Have had 2 Honda Odysseys - a 1999 and a 2010 and loved them both. Mainly because they run forever and need nothing but basic maintenance. Had a 2004 Toyota Sienna in between and it was an incredible lemon. Had all kinds of problems with it and totally turned me off Toyotas. Consumer Reports have always rated either the Odyssey or Sienna as the top minivan and the reliability of both have always been rated at the top. Getting a well maintained 3 year old version of either would be great but they do tend to hold their value very well so you are likely to be at the top end of your range on price.


----------



## Sherlock (Apr 18, 2010)

Chrysler currently has deals on the Dodge Caravan CVP (Canada Value Package). The MSRP is $19,995 but people have been getting them for less. Not bad for a new van with 283 hp.

This may help: http://forums.redflagdeals.com/looking-dodge-grand-caravan-canada-value-package-cvp-1141930/


----------



## Plugging Along (Jan 3, 2011)

We haven't made the jump yet to a minivan, mainly due to ego issues. But I have done extensive research based on what we are looking for. For us, we go to the mountains almost monthly, and 4 wheel drive is an absolute must for us. So that really just left the Toyato Sienna as the only option. We've driven a few, and really like them. I liked the honda too, but no 4 wheel drive.


----------



## Jon_Snow (May 20, 2009)

Never.


----------



## KaeJS (Sep 28, 2010)

Jon_Snow said:


> Never.


Best choice.


----------



## Sherlock (Apr 18, 2010)

How about a wagon? It has the speed, handling and economy of a car, but most of the utility of a minivan.


----------



## Maybe Later (Feb 19, 2011)

Thanks for the replies.

@uptoolate: Is there something that you couldn't do without in those vans? Something that irks you?

@PA: We thought much the same thing about the AWD since we live in the country, but we're now considering a move to the city. Plus, Toyota are very proud of those AWDs and not a lot of people sell them after a few years. I also don't like the run-flat tires (no spare). We have an AWD SUV right now and I'm certain that >99% of the time our AWD system isn't used, partially because we use studded winter tires and it is a front-wheel drive until something spins. Deep snow is something else, but I'd usually drive the 4WD truck. We do end up in Canmore/Banff/Fairmont once a year, but I'm not sure than makes it worth it. Whatever we buy, studded winter tires (Hakkapeliitta 5s) will be installed the first winter. That said, if a great buy came along on a used AWD Sienna I'd probably jump at it.
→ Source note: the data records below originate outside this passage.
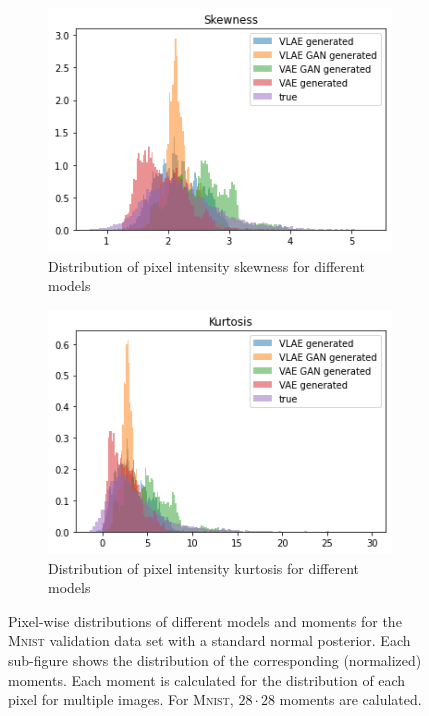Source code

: \begin{figure}
    \hfill
    \begin{subfigure}{0.48\textwidth}
        \centering
        \includegraphics[width=\textwidth]{images/generated_vs_true/mnist/mnist_vs_models_skew_gauss_post.png}
        \caption{Distribution of pixel intensity skewness for different models}
        \label{subfig:skew_generated_vs_true_gauss_post}
    \end{subfigure}
    \hfill
    \begin{subfigure}{0.48\textwidth}
        \centering
        \includegraphics[width=\textwidth]{images/generated_vs_true/mnist/mnist_vs_models_kurt_gauss_post.png}
        \caption{Distribution of pixel intensity kurtosis for different models}
        \label{subfig:kurt_generated_vs_true_gauss_post}
    \end{subfigure}
    \caption[Models on \textsc{Mnist}: Pixel-wise distributions - Gaussian Posterior]{Pixel-wise distributions of different models and moments for the \textsc{Mnist} validation data set with a standard normal posterior.
    Each sub-figure shows the distribution of the corresponding (normalized) moments. Each moment is calculated for the distribution of each pixel for multiple images.
    For \textsc{Mnist}, $28\cdot 28$ moments are calulated.}
    \label{fig:mean_generated_vs_true_gauss_post}
\end{figure}


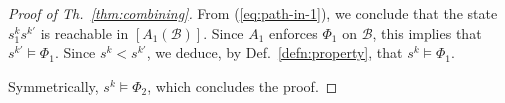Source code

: \documentclass{llncs}
\newcommand{\Simon}{\\\hfill\mdash Simon}
\newcommand{\noteSB}[2][color=green!40, size=\tiny]{\todo[#1]{{#2}\Simon}}
\newcommand{\defn}[1]{Def.~\ref{defn:#1}}
\newcommand{\eq}[1]{(\ref{eq:#1})}
\newcommand{\thm}[1]{Th.~\ref{thm:#1}}
\newcommand{\cB}{\ensuremath{\mathcal{B}}}
\newcommand{\mdash}[1][]{---#1}
\newcommand{\order}{<}
\newcommand{\semopen}[1]{\ensuremath{[{#1}]}}
\begin{document}
\begin{proof}[Proof of \thm{combining}]
  From \eq{path-in-1}, we conclude that the state $s^k_1
  s^{k\prime}$ is reachable in $\semopen{A_1(\cB)}$.  Since $A_1$
  enforces $\Phi_1$ on $\cB$, this implies that $s^{k\prime}
  \models \Phi_1$.  Since $s^k \order s^{k\prime}$, we deduce, by
  \defn{property}, that $s^k \models \Phi_1$.

  Symmetrically, $s^k \models \Phi_2$, which concludes
  the proof.
\end{proof}

%
%
%
\end{document}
@Sherlock: Thanks for the heads up on the van, might be worth a look. I'm practical enough that I'd rather have a wagon than a sedan, but we'd like the seating for seven. Being able to add in a family member or friend will be nice. As it is we can seat five in our full-size crew-cab pickup, even three carseats in the back, but it is a bit limiting. 
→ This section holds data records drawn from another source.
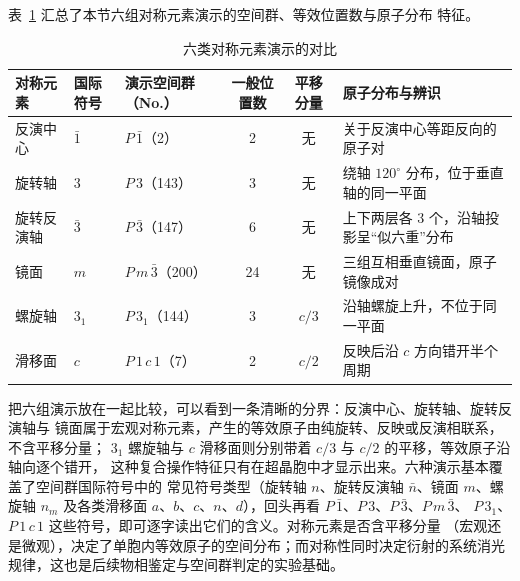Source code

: 表~\ref{tab:sym-summary} 汇总了本节六组对称元素演示的空间群、等效位置数与原子分布
特征。

\begin{table}[H]
  \centering
  \small
  \caption{六类对称元素演示的对比}
  \label{tab:sym-summary}
  \begin{tabular}{@{}lllccp{3.6cm}@{}}
    \toprule
    对称元素 & 国际符号 & 演示空间群（No.） & 一般位置数 & 平移分量 & 原子分布与辨识 \\
    \midrule
    反演中心 & $\bar1$ & $P\,\bar1$（2） & 2 & 无 & 关于反演中心等距反向的原子对 \\
    旋转轴 & $3$ & $P\,3$（143） & 3 & 无 & 绕轴 $120^\circ$ 分布，位于垂直轴的同一平面 \\
    旋转反演轴 & $\bar3$ & $P\,\bar3$（147） & 6 & 无 & 上下两层各 3 个，沿轴投影呈``似六重''分布 \\
    镜面 & $m$ & $P\,m\,\bar3$（200） & 24 & 无 & 三组互相垂直镜面，原子镜像成对 \\
    螺旋轴 & $3_1$ & $P\,3_1$（144） & 3 & $c/3$ & 沿轴螺旋上升，不位于同一平面 \\
    滑移面 & $c$ & $P\,1\,c\,1$（7） & 2 & $c/2$ & 反映后沿 $c$ 方向错开半个周期 \\
    \bottomrule
  \end{tabular}
\end{table}

把六组演示放在一起比较，可以看到一条清晰的分界：反演中心、旋转轴、旋转反演轴与
镜面属于宏观对称元素，产生的等效原子由纯旋转、反映或反演相联系，不含平移分量；
$3_1$ 螺旋轴与 $c$ 滑移面则分别带着 $c/3$ 与 $c/2$ 的平移，等效原子沿轴向逐个错开，
这种复合操作特征只有在超晶胞中才显示出来。六种演示基本覆盖了空间群国际符号中的
常见符号类型（旋转轴 $n$、旋转反演轴 $\bar n$、镜面 $m$、螺旋轴 $n_m$ 及各类滑移面
$a$、$b$、$c$、$n$、$d$），回头再看 $P\,\bar1$、$P\,3$、$P\,\bar3$、$P\,m\,\bar3$、
$P\,3_1$、$P\,1\,c\,1$ 这些符号，即可逐字读出它们的含义。对称元素是否含平移分量
（宏观还是微观），决定了单胞内等效原子的空间分布；而对称性同时决定衍射的系统消光
规律，这也是后续物相鉴定与空间群判定的实验基础。
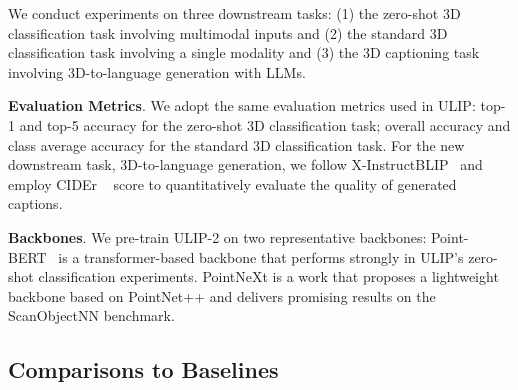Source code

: \documentclass[10pt,twocolumn,letterpaper]{article}
\begin{document}
We conduct experiments on three downstream tasks: (1) the zero-shot 3D classification task involving multimodal inputs and (2) the standard 3D classification task involving a single modality and (3) the 3D captioning task involving 3D-to-language generation with LLMs.

\noindent\textbf{Evaluation Metrics}. We adopt the same evaluation metrics used in ULIP: top-1 and top-5 accuracy for the zero-shot 3D classification task; overall accuracy and class average accuracy for the standard 3D classification task. For the new downstream task, 3D-to-language generation, we follow X-InstructBLIP~\citep{xinstructblip} and employ CIDEr ~\citep{vedantam2015cider} score to quantitatively evaluate the quality of generated captions.

\noindent\textbf{Backbones}. We pre-train ULIP-2 on two representative backbones: Point-BERT~\citep{yu2022point} is a transformer-based backbone that performs strongly in ULIP's zero-shot classification experiments. PointNeXt \cite{qian2022pointnext} is a work that proposes a lightweight backbone based on PointNet++ \cite{qi2017pointnet++} and delivers promising results on the ScanObjectNN benchmark.

\subsection{Comparisons to Baselines}
\end{document}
OTOH, if I start thinking that I'm going to spend $40K+ to get an AWD Sienna, there are some nice European wagons, including a couple diesels that I'd like 

@Jon_Snow and KaeJS: I once thought that way, but drop a handful of kids in the mix and they start looking better. It's either a minivan or a Suburban for us and since we're replacing the current family runabout (Mazda Tribute), having two trucks just doesn't make sense.


----------



## dogcom (May 23, 2009)

I always have a mini van because of the people I drag around and I use it for hauling stuff and going to the dump.


----------



## Plugging Along (Jan 3, 2011)

If you are driving in fairmont or the mountains during the winter or snow storm once, it's worth the AWD. Well, that's at least for us. Our cabin is near fairmont, and driving it in the winter for skiing made it a must. If you are driving to banff or fairmont in the summer, then it's really not needed.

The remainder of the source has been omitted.